◆ Problem requirements
Exactly the lines from the first line of the records to the line holding "[INFO] Run tests. (200)" should be duplicated, and nothing more; pictures stay out.

◆ Source information
◇ ◇ ◇
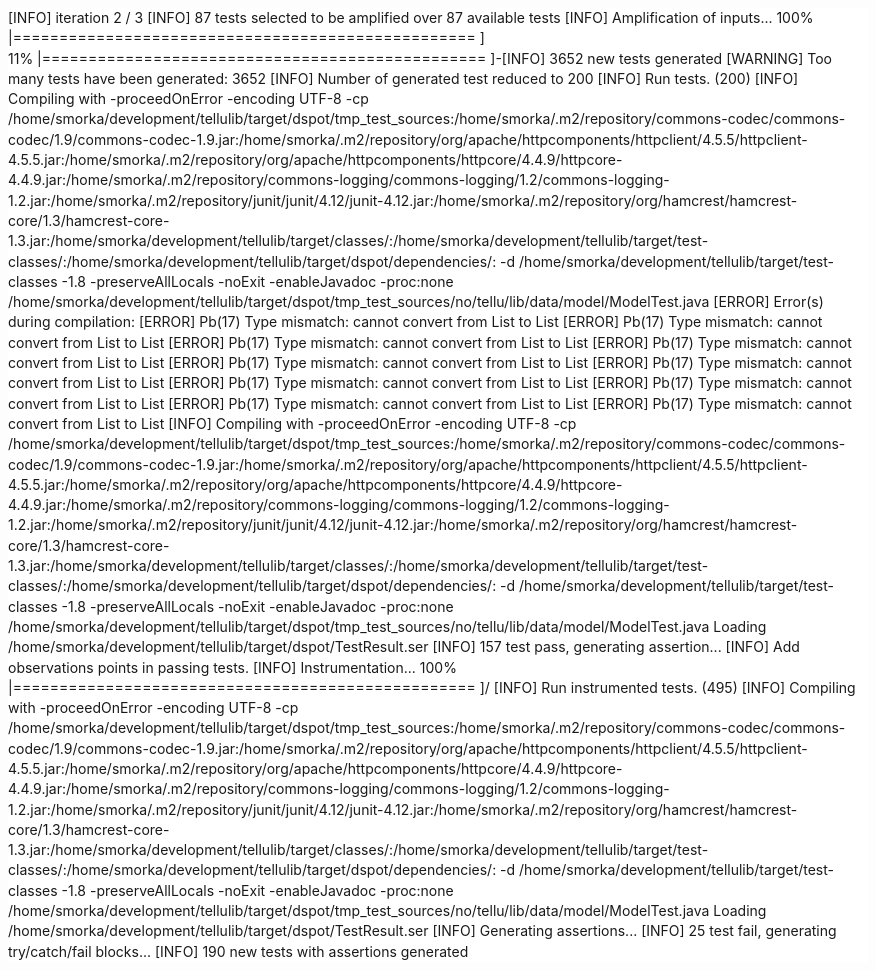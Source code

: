 [INFO] iteration 2 / 3
[INFO] 87 tests selected to be amplified over 87 available tests
[INFO] Amplification of inputs...
100% |================================================== ]\
 11% |================================================ ]-[INFO] 3652 new tests generated
[WARNING] Too many tests have been generated: 3652
[INFO] Number of generated test reduced to 200
[INFO] Run tests. (200)
[INFO] Compiling with -proceedOnError -encoding UTF-8 -cp /home/smorka/development/tellulib/target/dspot/tmp_test_sources:/home/smorka/.m2/repository/commons-codec/commons-codec/1.9/commons-codec-1.9.jar:/home/smorka/.m2/repository/org/apache/httpcomponents/httpclient/4.5.5/httpclient-4.5.5.jar:/home/smorka/.m2/repository/org/apache/httpcomponents/httpcore/4.4.9/httpcore-4.4.9.jar:/home/smorka/.m2/repository/commons-logging/commons-logging/1.2/commons-logging-1.2.jar:/home/smorka/.m2/repository/junit/junit/4.12/junit-4.12.jar:/home/smorka/.m2/repository/org/hamcrest/hamcrest-core/1.3/hamcrest-core-1.3.jar:/home/smorka/development/tellulib/target/classes/:/home/smorka/development/tellulib/target/test-classes/:/home/smorka/development/tellulib/target/dspot/dependencies/: -d /home/smorka/development/tellulib/target/test-classes -1.8 -preserveAllLocals -noExit -enableJavadoc -proc:none /home/smorka/development/tellulib/target/dspot/tmp_test_sources/no/tellu/lib/data/model/ModelTest.java
[ERROR] Error(s) during compilation:
[ERROR] Pb(17) Type mismatch: cannot convert from List<Object> to List<DataNode>
[ERROR] Pb(17) Type mismatch: cannot convert from List<Object> to List<DataNode>
[ERROR] Pb(17) Type mismatch: cannot convert from List<Object> to List<DataNode>
[ERROR] Pb(17) Type mismatch: cannot convert from List<Object> to List<DataNode>
[ERROR] Pb(17) Type mismatch: cannot convert from List<Object> to List<DataNode>
[ERROR] Pb(17) Type mismatch: cannot convert from List<Object> to List<DataNode>
[ERROR] Pb(17) Type mismatch: cannot convert from List<Object> to List<DataNode>
[ERROR] Pb(17) Type mismatch: cannot convert from List<Object> to List<DataNode>
[ERROR] Pb(17) Type mismatch: cannot convert from List<Object> to List<DataNode>
[ERROR] Pb(17) Type mismatch: cannot convert from List<Object> to List<DataNode>
[INFO] Compiling with -proceedOnError -encoding UTF-8 -cp /home/smorka/development/tellulib/target/dspot/tmp_test_sources:/home/smorka/.m2/repository/commons-codec/commons-codec/1.9/commons-codec-1.9.jar:/home/smorka/.m2/repository/org/apache/httpcomponents/httpclient/4.5.5/httpclient-4.5.5.jar:/home/smorka/.m2/repository/org/apache/httpcomponents/httpcore/4.4.9/httpcore-4.4.9.jar:/home/smorka/.m2/repository/commons-logging/commons-logging/1.2/commons-logging-1.2.jar:/home/smorka/.m2/repository/junit/junit/4.12/junit-4.12.jar:/home/smorka/.m2/repository/org/hamcrest/hamcrest-core/1.3/hamcrest-core-1.3.jar:/home/smorka/development/tellulib/target/classes/:/home/smorka/development/tellulib/target/test-classes/:/home/smorka/development/tellulib/target/dspot/dependencies/: -d /home/smorka/development/tellulib/target/test-classes -1.8 -preserveAllLocals -noExit -enableJavadoc -proc:none /home/smorka/development/tellulib/target/dspot/tmp_test_sources/no/tellu/lib/data/model/ModelTest.java
Loading /home/smorka/development/tellulib/target/dspot/TestResult.ser
[INFO] 157 test pass, generating assertion...
[INFO] Add observations points in passing tests.
[INFO] Instrumentation...
100% |================================================== ]/
[INFO] Run instrumented tests. (495)
[INFO] Compiling with -proceedOnError -encoding UTF-8 -cp /home/smorka/development/tellulib/target/dspot/tmp_test_sources:/home/smorka/.m2/repository/commons-codec/commons-codec/1.9/commons-codec-1.9.jar:/home/smorka/.m2/repository/org/apache/httpcomponents/httpclient/4.5.5/httpclient-4.5.5.jar:/home/smorka/.m2/repository/org/apache/httpcomponents/httpcore/4.4.9/httpcore-4.4.9.jar:/home/smorka/.m2/repository/commons-logging/commons-logging/1.2/commons-logging-1.2.jar:/home/smorka/.m2/repository/junit/junit/4.12/junit-4.12.jar:/home/smorka/.m2/repository/org/hamcrest/hamcrest-core/1.3/hamcrest-core-1.3.jar:/home/smorka/development/tellulib/target/classes/:/home/smorka/development/tellulib/target/test-classes/:/home/smorka/development/tellulib/target/dspot/dependencies/: -d /home/smorka/development/tellulib/target/test-classes -1.8 -preserveAllLocals -noExit -enableJavadoc -proc:none /home/smorka/development/tellulib/target/dspot/tmp_test_sources/no/tellu/lib/data/model/ModelTest.java
Loading /home/smorka/development/tellulib/target/dspot/TestResult.ser
[INFO] Generating assertions...
[INFO] 25 test fail, generating try/catch/fail blocks...
[INFO] 190 new tests with assertions generated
◇ ◇ ◇
◆ Answer to the problem
Source code

: [INFO] iteration 2 / 3
[INFO] 87 tests selected to be amplified over 87 available tests
[INFO] Amplification of inputs...
100% |================================================== ]\
 11% |================================================ ]-[INFO] 3652 new tests generated
[WARNING] Too many tests have been generated: 3652
[INFO] Number of generated test reduced to 200
[INFO] Run tests. (200)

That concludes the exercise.